L’Afrique continue de se faire une place dans l’un des championnats de basket les plus relevés dans le monde. Temple du basket mondial, la Ligue américaine (Nba) accueille chaque année, de plus en plus de joueurs africains ou d’origine africaine. Avec plus d’une vingtaine de joueurs, la saison dernière, le basket continental a encore de beaux jours en Nba. Interpellés sur la question, en marge de la troisième édition de la Nba Africa Game, en Afrique du Sud la semaine dernière, certains pensionnaires de la Nba estiment que le travail doit davantage être fait à la base. C’est le cas du Congolais, Bismack Biyombo des Hornets de Charlotte. «Cette année, il y a eu 12 joueurs d’origine africaine. Je crois qu’il y a entre 20 et 25 joueurs qui ont des parents d’origine africaine. L’Afrique a beaucoup plus à offrir au basket», souligne-t-il. Avant d’ajouter : «Il y a maintenant beaucoup de joueurs qui ont des académies dans leur pays. Ils font des camps pendant l’été. C’est une plateforme pour aider les jeunes. La Nba nous vient aussi en aide. Dès qu’on travaille ensemble, on a plus de pouvoir. C’est bien de voir ce développement du basket en Afrique, autant chez les garçons que chez les filles.»

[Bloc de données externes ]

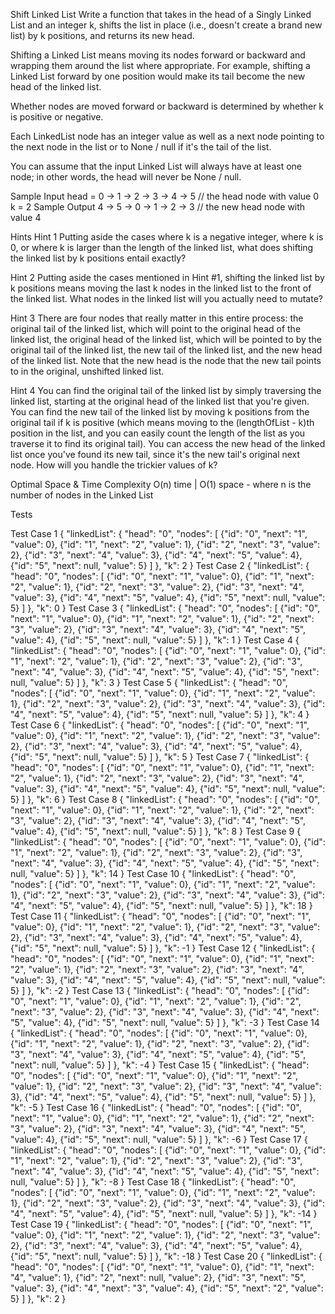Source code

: Shift Linked List
Write a function that takes in the head of a Singly Linked List and an integer k, shifts the list in place (i.e., doesn't create a brand new list) by k positions, and returns its new head.

Shifting a Linked List means moving its nodes forward or backward and wrapping them around the list where appropriate. For example, shifting a Linked List forward by one position would make its tail become the new head of the linked list.

Whether nodes are moved forward or backward is determined by whether k is positive or negative.

Each LinkedList node has an integer value as well as a next node pointing to the next node in the list or to None / null if it's the tail of the list.

You can assume that the input Linked List will always have at least one node; in other words, the head will never be None / null.

Sample Input
head = 0 -> 1 -> 2 -> 3 -> 4 -> 5 // the head node with value 0
k = 2
Sample Output
4 -> 5 -> 0 -> 1 -> 2 -> 3 // the new head node with value 4


Hints
Hint 1
Putting aside the cases where k is a negative integer, where k is 0, or where k is larger than the length of the linked list, what does shifting the linked list by k positions entail exactly?

Hint 2
Putting aside the cases mentioned in Hint #1, shifting the linked list by k positions means moving the last k nodes in the linked list to the front of the linked list. What nodes in the linked list will you actually need to mutate?

Hint 3
There are four nodes that really matter in this entire process: the original tail of the linked list, which will point to the original head of the linked list, the original head of the linked list, which will be pointed to by the original tail of the linked list, the new tail of the linked list, and the new head of the linked list. Note that the new head is the node that the new tail points to in the original, unshifted linked list.

Hint 4
You can find the original tail of the linked list by simply traversing the linked list, starting at the original head of the linked list that you're given. You can find the new tail of the linked list by moving k positions from the original tail if k is positive (which means moving to the (lengthOfList - k)th position in the list, and you can easily count the length of the list as you traverse it to find its original tail). You can access the new head of the linked list once you've found its new tail, since it's the new tail's original next node. How will you handle the trickier values of k?

Optimal Space & Time Complexity
O(n) time | O(1) space - where n is the number of nodes in the Linked List

Tests

Test Case 1
{
  "linkedList": {
    "head": "0",
    "nodes": [
      {"id": "0", "next": "1", "value": 0},
      {"id": "1", "next": "2", "value": 1},
      {"id": "2", "next": "3", "value": 2},
      {"id": "3", "next": "4", "value": 3},
      {"id": "4", "next": "5", "value": 4},
      {"id": "5", "next": null, "value": 5}
    ]
  },
  "k": 2
}
Test Case 2
{
  "linkedList": {
    "head": "0",
    "nodes": [
      {"id": "0", "next": "1", "value": 0},
      {"id": "1", "next": "2", "value": 1},
      {"id": "2", "next": "3", "value": 2},
      {"id": "3", "next": "4", "value": 3},
      {"id": "4", "next": "5", "value": 4},
      {"id": "5", "next": null, "value": 5}
    ]
  },
  "k": 0
}
Test Case 3
{
  "linkedList": {
    "head": "0",
    "nodes": [
      {"id": "0", "next": "1", "value": 0},
      {"id": "1", "next": "2", "value": 1},
      {"id": "2", "next": "3", "value": 2},
      {"id": "3", "next": "4", "value": 3},
      {"id": "4", "next": "5", "value": 4},
      {"id": "5", "next": null, "value": 5}
    ]
  },
  "k": 1
}
Test Case 4
{
  "linkedList": {
    "head": "0",
    "nodes": [
      {"id": "0", "next": "1", "value": 0},
      {"id": "1", "next": "2", "value": 1},
      {"id": "2", "next": "3", "value": 2},
      {"id": "3", "next": "4", "value": 3},
      {"id": "4", "next": "5", "value": 4},
      {"id": "5", "next": null, "value": 5}
    ]
  },
  "k": 3
}
Test Case 5
{
  "linkedList": {
    "head": "0",
    "nodes": [
      {"id": "0", "next": "1", "value": 0},
      {"id": "1", "next": "2", "value": 1},
      {"id": "2", "next": "3", "value": 2},
      {"id": "3", "next": "4", "value": 3},
      {"id": "4", "next": "5", "value": 4},
      {"id": "5", "next": null, "value": 5}
    ]
  },
  "k": 4
}
Test Case 6
{
  "linkedList": {
    "head": "0",
    "nodes": [
      {"id": "0", "next": "1", "value": 0},
      {"id": "1", "next": "2", "value": 1},
      {"id": "2", "next": "3", "value": 2},
      {"id": "3", "next": "4", "value": 3},
      {"id": "4", "next": "5", "value": 4},
      {"id": "5", "next": null, "value": 5}
    ]
  },
  "k": 5
}
Test Case 7
{
  "linkedList": {
    "head": "0",
    "nodes": [
      {"id": "0", "next": "1", "value": 0},
      {"id": "1", "next": "2", "value": 1},
      {"id": "2", "next": "3", "value": 2},
      {"id": "3", "next": "4", "value": 3},
      {"id": "4", "next": "5", "value": 4},
      {"id": "5", "next": null, "value": 5}
    ]
  },
  "k": 6
}
Test Case 8
{
  "linkedList": {
    "head": "0",
    "nodes": [
      {"id": "0", "next": "1", "value": 0},
      {"id": "1", "next": "2", "value": 1},
      {"id": "2", "next": "3", "value": 2},
      {"id": "3", "next": "4", "value": 3},
      {"id": "4", "next": "5", "value": 4},
      {"id": "5", "next": null, "value": 5}
    ]
  },
  "k": 8
}
Test Case 9
{
  "linkedList": {
    "head": "0",
    "nodes": [
      {"id": "0", "next": "1", "value": 0},
      {"id": "1", "next": "2", "value": 1},
      {"id": "2", "next": "3", "value": 2},
      {"id": "3", "next": "4", "value": 3},
      {"id": "4", "next": "5", "value": 4},
      {"id": "5", "next": null, "value": 5}
    ]
  },
  "k": 14
}
Test Case 10
{
  "linkedList": {
    "head": "0",
    "nodes": [
      {"id": "0", "next": "1", "value": 0},
      {"id": "1", "next": "2", "value": 1},
      {"id": "2", "next": "3", "value": 2},
      {"id": "3", "next": "4", "value": 3},
      {"id": "4", "next": "5", "value": 4},
      {"id": "5", "next": null, "value": 5}
    ]
  },
  "k": 18
}
Test Case 11
{
  "linkedList": {
    "head": "0",
    "nodes": [
      {"id": "0", "next": "1", "value": 0},
      {"id": "1", "next": "2", "value": 1},
      {"id": "2", "next": "3", "value": 2},
      {"id": "3", "next": "4", "value": 3},
      {"id": "4", "next": "5", "value": 4},
      {"id": "5", "next": null, "value": 5}
    ]
  },
  "k": -1
}
Test Case 12
{
  "linkedList": {
    "head": "0",
    "nodes": [
      {"id": "0", "next": "1", "value": 0},
      {"id": "1", "next": "2", "value": 1},
      {"id": "2", "next": "3", "value": 2},
      {"id": "3", "next": "4", "value": 3},
      {"id": "4", "next": "5", "value": 4},
      {"id": "5", "next": null, "value": 5}
    ]
  },
  "k": -2
}
Test Case 13
{
  "linkedList": {
    "head": "0",
    "nodes": [
      {"id": "0", "next": "1", "value": 0},
      {"id": "1", "next": "2", "value": 1},
      {"id": "2", "next": "3", "value": 2},
      {"id": "3", "next": "4", "value": 3},
      {"id": "4", "next": "5", "value": 4},
      {"id": "5", "next": null, "value": 5}
    ]
  },
  "k": -3
}
Test Case 14
{
  "linkedList": {
    "head": "0",
    "nodes": [
      {"id": "0", "next": "1", "value": 0},
      {"id": "1", "next": "2", "value": 1},
      {"id": "2", "next": "3", "value": 2},
      {"id": "3", "next": "4", "value": 3},
      {"id": "4", "next": "5", "value": 4},
      {"id": "5", "next": null, "value": 5}
    ]
  },
  "k": -4
}
Test Case 15
{
  "linkedList": {
    "head": "0",
    "nodes": [
      {"id": "0", "next": "1", "value": 0},
      {"id": "1", "next": "2", "value": 1},
      {"id": "2", "next": "3", "value": 2},
      {"id": "3", "next": "4", "value": 3},
      {"id": "4", "next": "5", "value": 4},
      {"id": "5", "next": null, "value": 5}
    ]
  },
  "k": -5
}
Test Case 16
{
  "linkedList": {
    "head": "0",
    "nodes": [
      {"id": "0", "next": "1", "value": 0},
      {"id": "1", "next": "2", "value": 1},
      {"id": "2", "next": "3", "value": 2},
      {"id": "3", "next": "4", "value": 3},
      {"id": "4", "next": "5", "value": 4},
      {"id": "5", "next": null, "value": 5}
    ]
  },
  "k": -6
}
Test Case 17
{
  "linkedList": {
    "head": "0",
    "nodes": [
      {"id": "0", "next": "1", "value": 0},
      {"id": "1", "next": "2", "value": 1},
      {"id": "2", "next": "3", "value": 2},
      {"id": "3", "next": "4", "value": 3},
      {"id": "4", "next": "5", "value": 4},
      {"id": "5", "next": null, "value": 5}
    ]
  },
  "k": -8
}
Test Case 18
{
  "linkedList": {
    "head": "0",
    "nodes": [
      {"id": "0", "next": "1", "value": 0},
      {"id": "1", "next": "2", "value": 1},
      {"id": "2", "next": "3", "value": 2},
      {"id": "3", "next": "4", "value": 3},
      {"id": "4", "next": "5", "value": 4},
      {"id": "5", "next": null, "value": 5}
    ]
  },
  "k": -14
}
Test Case 19
{
  "linkedList": {
    "head": "0",
    "nodes": [
      {"id": "0", "next": "1", "value": 0},
      {"id": "1", "next": "2", "value": 1},
      {"id": "2", "next": "3", "value": 2},
      {"id": "3", "next": "4", "value": 3},
      {"id": "4", "next": "5", "value": 4},
      {"id": "5", "next": null, "value": 5}
    ]
  },
  "k": -18
}
Test Case 20
{
  "linkedList": {
    "head": "0",
    "nodes": [
      {"id": "0", "next": "1", "value": 0},
      {"id": "1", "next": "4", "value": 1},
      {"id": "2", "next": null, "value": 2},
      {"id": "3", "next": "5", "value": 3},
      {"id": "4", "next": "3", "value": 4},
      {"id": "5", "next": "2", "value": 5}
    ]
  },
  "k": 2
}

Capitaine de la «Team Africa», cette année, Bismack Biyombo salue le travail fait par la Nba dans le continent. «Ce que la Nba a vite compris et est en train d’investir dans le basket africain. Ce match est un très bon investissement parce que maintenant, on a la chance de faire la promotion du basket. On a cette opportunité de voir les jeunes de près. Pour beaucoup, c’est seulement à la Télé.»

«On ne peut pas attendre d’avoir 13-14 ans pour commencer à jouer au basket»
Pour le français, Evan Four­nier des Magic d’Orlando, la présence d’un joueur comme Joel Embiid des 76ers de Phila­delphie «prouve qu’il y a énormément de potentiel en Afri­que». Seulement, pour que le continent puisse en avoir plus, Evan Fournier estime que «ce serait bien de commencer le basket un peu plus tôt. La plupart des joueurs commencent tard et c’est souvent des big men. Donc, en commençant plus tôt, il y aura de plus en plus de la matière et on pourra plus exploiter leur talent».
Même son cloche pour le jeune malien, Cheikh Diallo de New Orleans Pelicans. «Je crois que les gens doivent beaucoup aider les jeunes en Afrique. Le talent est là, mais beaucoup n’ont pas l’opportunité. Et le travail doit être fait très tôt. On ne peut pas attendre d’avoir 13-14 ans pour commencer à jouer au basket. Aux Etats-Unis, à 3-4 ans, tu joues au basket. Si les gens veulent que les choses changent, il faut commencer le travail très tôt, sinon, beaucoup de jeunes n’ont pas cette opportunité de jouer en Nba, par exemple, alors que le talent est en Afrique», se désole le natif de Kayes. Pour avancer, il demande aux jeunes africains de croire en leur avenir. «Il faut juste croire en soi. Ce n’est pas facile d’intégrer la Nba. Mais à force de travailler et de croire en soi, on peut rejoindre la Nba. C’est ça la vie. C’est seulement le travail qui paye», conseille Cheikh Diallo, très content de sa première participation à la Nba Africa Game. «Cela fait énormément plaisir de revenir en Afrique pour jouer ce genre de match. Quand je vois le drapeau du Mali dans cette salle, cela me réconforte beaucoup. Je suis là pour représenter le Mali et je suis très content.»
Quant au Camerounais, Pascal Siakam, l’intégration en Nba n’est pas seulement difficile pour les joueurs africains. «Que tu sois africain, européen ou même américain, c’est difficile pour tout le monde. A notre niveau, on a toujours travaillé dur. C’est dans notre nature. C’est ce qu’on essaie de faire tous les jours», souligne le joueur des Toronto Raports.